Re: [RFD] CAT user space interface revisited

From: Marcelo Tosatti
Date: Wed Jan 06 2016 - 07:47:08 EST


On Wed, Jan 06, 2016 at 12:09:50AM +0100, Thomas Gleixner wrote:
> Marcelo,
>
> On Mon, 4 Jan 2016, Marcelo Tosatti wrote:
> > On Thu, Dec 31, 2015 at 11:30:57PM +0100, Thomas Gleixner wrote:
> > > I don't have an idea how that would look like. The current structure is a
> > > cgroups based hierarchy oriented approach, which does not allow simple things
> > > like
> > >
> > > T1 00001111
> > > T2 00111100
> > >
> > > at least not in a way which is natural to the problem at hand.
> >
> >
> >
> > cgroupA/
> >
> > cbm_mask (if set, set for all CPUs)
>
> You mean sockets, right?
>
> >
> > socket1/cbm_mask
> > socket2/cbm_mask
> > ...
> > socketN/cbm_mask (if set, overrides global
> > cbm_mask).
> >
> > Something along those lines.
> >
> > Do you see any problem with it?
>
> So for that case:
>
> task1: cbm_mask 00001111
> task2: cbm_mask 00111100
>
> i.e. task1 and task2 share bit 2/3 of the mask.
>
> I need to have two cgroups: cgroup1 and cgroup2, task1 is member of cgroup1
> and task2 is member of cgroup2, right?
>
> So now add some more of this and then figure out, which cbm_masks are in use
> on which socket. That means I need to go through all cgroups and find the
> cbm_masks there.

Yes.

> With my proposed directory structure you get a very clear view about the
> in-use closids and the associated cbm_masks. That view represents the hardware
> in the best way.

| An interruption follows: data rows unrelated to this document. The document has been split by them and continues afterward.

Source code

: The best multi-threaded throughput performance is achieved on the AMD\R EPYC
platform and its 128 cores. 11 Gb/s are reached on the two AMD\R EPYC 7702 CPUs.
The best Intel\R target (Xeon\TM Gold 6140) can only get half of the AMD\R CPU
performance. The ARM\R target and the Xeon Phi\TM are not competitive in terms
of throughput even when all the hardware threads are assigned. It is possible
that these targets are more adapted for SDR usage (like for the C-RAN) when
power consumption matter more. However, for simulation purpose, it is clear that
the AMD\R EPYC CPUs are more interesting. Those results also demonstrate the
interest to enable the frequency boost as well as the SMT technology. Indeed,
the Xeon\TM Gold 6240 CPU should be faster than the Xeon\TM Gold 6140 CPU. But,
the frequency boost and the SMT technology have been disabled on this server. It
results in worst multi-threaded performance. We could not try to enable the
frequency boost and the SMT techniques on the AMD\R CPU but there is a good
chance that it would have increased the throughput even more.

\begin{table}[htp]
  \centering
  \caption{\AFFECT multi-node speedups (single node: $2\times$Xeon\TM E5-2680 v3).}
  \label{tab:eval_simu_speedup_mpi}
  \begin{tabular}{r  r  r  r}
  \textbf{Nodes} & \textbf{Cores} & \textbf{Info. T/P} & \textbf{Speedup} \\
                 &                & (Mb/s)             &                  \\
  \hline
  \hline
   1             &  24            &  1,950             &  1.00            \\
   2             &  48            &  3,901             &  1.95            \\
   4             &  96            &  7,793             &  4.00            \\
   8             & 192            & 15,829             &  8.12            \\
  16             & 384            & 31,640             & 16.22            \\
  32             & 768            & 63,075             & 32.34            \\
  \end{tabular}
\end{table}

With the cgroups stuff we get an artificial representation
> which does not tell us anything about the in-use closids and the associated
> cbm_masks.

Because you expose cos-ID ---> cbm / cdp masks.

Fine, agree thats nice.

> > > I cannot imagine how that modification to the current interface would solve
> > > that. Not to talk about per CPU associations which are not related to tasks at
> > > all.
> >
> > Not sure what you mean by per CPU associations.
>
> As I wrote before:
>
> "It would even be sufficient for particular use cases to just associate
> a piece of cache to a given CPU and do not bother with tasks at all."
>
> > If you fix a cbmmask on a given pCPU, say CPU1, and control which tasks
> > run on that pCPU, then you control the cbmmask for all tasks (say
> > tasklist-1) on that CPU, fine.
> >
> > Can achieve the same by putting all tasks from tasklist-1 into a
> > cgroup.
>
> Which means, that I need to go and find everything including kernel threads
> and put them into a particular cgroup. That's really not useful and it simply
> does not work:
>
> To which cgroup belongs a dynamically created per cpu worker thread? To the
> cgroup of the parent. But is the parent necessarily in the proper cgroup? No,
> there is no guarantee. So it ends up in some random cgroup unless I start
> chasing every new thread, instead of letting it use the default cosid of the
> CPU.

Well, i suppose cgroups has facilities to handle this? That is, what is
required is:

On task creation, move the new task to a particular cgroup, based on
some visible characteristic of the task: (process name matching OR explicit
kernel thread creator specification OR ...).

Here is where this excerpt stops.